= Beginning of Section =

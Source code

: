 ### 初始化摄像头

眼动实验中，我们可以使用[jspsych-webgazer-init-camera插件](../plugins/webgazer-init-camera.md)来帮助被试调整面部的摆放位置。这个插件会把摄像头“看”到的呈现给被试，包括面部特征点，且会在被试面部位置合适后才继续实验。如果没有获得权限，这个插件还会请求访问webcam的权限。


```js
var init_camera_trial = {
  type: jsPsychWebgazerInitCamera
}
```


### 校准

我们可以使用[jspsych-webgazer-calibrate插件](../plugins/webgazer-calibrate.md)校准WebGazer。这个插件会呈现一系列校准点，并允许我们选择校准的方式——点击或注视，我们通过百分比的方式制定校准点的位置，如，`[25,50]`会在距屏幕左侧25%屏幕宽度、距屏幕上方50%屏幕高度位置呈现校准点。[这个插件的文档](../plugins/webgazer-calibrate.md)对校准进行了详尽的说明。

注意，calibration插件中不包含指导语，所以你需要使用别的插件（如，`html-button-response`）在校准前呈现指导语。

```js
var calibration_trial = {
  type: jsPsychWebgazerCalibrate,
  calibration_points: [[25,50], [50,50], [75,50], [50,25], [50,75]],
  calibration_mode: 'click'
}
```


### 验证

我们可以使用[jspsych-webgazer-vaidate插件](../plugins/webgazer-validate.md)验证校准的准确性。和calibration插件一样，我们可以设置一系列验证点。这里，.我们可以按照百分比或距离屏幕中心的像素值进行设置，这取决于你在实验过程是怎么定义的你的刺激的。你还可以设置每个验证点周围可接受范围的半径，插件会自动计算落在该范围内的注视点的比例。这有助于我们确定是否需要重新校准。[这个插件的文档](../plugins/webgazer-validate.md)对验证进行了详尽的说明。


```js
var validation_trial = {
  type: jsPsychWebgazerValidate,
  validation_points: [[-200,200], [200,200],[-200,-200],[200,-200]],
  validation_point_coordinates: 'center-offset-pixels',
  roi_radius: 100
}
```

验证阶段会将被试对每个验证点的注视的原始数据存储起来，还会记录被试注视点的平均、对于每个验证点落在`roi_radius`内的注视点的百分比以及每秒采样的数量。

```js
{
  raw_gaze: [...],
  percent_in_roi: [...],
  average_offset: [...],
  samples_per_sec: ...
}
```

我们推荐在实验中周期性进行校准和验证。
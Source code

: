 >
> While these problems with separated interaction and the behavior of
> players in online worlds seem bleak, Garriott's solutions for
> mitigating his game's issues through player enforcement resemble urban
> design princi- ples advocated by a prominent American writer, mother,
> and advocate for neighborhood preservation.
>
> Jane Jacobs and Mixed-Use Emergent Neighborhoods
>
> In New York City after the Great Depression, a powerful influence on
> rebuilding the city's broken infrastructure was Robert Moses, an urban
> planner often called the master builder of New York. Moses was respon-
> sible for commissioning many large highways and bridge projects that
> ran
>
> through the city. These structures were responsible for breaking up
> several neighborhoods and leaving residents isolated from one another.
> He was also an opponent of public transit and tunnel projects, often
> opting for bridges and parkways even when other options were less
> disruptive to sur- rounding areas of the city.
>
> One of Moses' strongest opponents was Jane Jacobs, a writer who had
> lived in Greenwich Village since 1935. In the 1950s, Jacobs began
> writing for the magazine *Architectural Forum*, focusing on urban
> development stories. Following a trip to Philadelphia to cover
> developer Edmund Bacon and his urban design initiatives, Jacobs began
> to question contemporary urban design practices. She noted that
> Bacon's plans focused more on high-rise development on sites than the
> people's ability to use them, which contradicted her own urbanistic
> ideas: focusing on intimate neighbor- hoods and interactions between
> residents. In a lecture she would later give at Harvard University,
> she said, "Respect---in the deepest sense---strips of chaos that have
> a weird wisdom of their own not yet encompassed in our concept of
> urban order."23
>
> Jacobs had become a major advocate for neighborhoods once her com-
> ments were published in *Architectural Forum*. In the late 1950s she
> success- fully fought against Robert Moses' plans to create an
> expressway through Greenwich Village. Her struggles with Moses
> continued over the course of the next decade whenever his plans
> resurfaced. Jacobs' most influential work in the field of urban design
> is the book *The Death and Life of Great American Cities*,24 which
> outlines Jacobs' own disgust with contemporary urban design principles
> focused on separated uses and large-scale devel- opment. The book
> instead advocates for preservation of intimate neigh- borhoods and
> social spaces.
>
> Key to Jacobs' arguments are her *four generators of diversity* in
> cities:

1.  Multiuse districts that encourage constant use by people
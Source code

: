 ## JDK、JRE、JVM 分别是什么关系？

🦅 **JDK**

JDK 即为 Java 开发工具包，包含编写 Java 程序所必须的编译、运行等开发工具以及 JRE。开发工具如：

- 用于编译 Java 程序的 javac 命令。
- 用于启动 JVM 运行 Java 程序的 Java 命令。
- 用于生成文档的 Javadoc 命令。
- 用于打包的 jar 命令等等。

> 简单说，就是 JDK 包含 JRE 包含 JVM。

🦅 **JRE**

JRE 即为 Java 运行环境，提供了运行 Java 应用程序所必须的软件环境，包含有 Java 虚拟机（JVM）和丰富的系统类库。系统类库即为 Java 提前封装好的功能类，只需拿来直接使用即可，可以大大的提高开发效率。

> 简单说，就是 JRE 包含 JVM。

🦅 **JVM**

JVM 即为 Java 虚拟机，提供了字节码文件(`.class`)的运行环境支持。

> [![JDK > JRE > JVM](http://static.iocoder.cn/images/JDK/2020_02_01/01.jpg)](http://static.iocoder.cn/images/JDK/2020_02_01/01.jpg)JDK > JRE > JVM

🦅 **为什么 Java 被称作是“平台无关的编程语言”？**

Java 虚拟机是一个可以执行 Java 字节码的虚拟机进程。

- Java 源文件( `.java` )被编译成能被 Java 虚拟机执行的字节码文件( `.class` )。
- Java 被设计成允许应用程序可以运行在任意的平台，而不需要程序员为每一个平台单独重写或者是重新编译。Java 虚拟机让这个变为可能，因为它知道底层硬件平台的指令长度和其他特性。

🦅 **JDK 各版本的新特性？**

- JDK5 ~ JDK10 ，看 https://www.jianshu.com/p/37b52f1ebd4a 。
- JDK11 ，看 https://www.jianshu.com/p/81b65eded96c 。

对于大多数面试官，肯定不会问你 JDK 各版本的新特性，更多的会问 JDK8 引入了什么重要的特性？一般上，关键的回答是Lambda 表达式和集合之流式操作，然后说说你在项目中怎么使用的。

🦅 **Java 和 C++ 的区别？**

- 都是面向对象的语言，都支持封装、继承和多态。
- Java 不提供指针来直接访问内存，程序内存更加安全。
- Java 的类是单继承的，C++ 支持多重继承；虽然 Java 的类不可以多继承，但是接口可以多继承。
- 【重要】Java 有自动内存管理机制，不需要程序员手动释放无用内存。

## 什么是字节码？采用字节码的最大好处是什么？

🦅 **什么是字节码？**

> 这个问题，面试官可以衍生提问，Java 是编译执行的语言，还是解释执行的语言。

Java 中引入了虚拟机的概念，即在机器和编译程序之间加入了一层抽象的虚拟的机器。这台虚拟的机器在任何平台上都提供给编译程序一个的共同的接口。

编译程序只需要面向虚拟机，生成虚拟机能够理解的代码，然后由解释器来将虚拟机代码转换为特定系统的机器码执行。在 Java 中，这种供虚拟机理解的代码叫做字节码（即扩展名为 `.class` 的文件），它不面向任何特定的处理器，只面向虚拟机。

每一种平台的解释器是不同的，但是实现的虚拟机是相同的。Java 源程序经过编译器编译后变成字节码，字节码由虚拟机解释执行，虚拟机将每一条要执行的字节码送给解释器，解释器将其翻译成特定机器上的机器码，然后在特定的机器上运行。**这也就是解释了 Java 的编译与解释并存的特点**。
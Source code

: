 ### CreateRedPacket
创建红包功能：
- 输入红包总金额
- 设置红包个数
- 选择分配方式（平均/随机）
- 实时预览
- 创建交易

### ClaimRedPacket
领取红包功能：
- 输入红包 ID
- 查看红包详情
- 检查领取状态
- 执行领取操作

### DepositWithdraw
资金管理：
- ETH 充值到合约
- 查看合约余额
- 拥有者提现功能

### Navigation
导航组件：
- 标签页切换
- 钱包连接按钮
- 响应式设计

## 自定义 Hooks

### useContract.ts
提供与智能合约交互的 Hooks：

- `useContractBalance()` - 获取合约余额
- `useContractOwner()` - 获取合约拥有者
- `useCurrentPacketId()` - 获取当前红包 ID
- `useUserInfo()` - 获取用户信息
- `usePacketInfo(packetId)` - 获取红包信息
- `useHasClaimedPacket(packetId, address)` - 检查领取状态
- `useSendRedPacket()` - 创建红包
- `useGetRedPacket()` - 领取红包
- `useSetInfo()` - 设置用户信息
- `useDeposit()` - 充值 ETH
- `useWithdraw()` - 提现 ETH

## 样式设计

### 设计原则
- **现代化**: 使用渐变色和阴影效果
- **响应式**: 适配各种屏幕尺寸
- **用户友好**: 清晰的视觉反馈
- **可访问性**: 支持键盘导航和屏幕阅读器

= End of Section =

Instructions to follow ::
Tally the lines in the records above that contain the word "through", and give only that number.

Exercise answer ::
3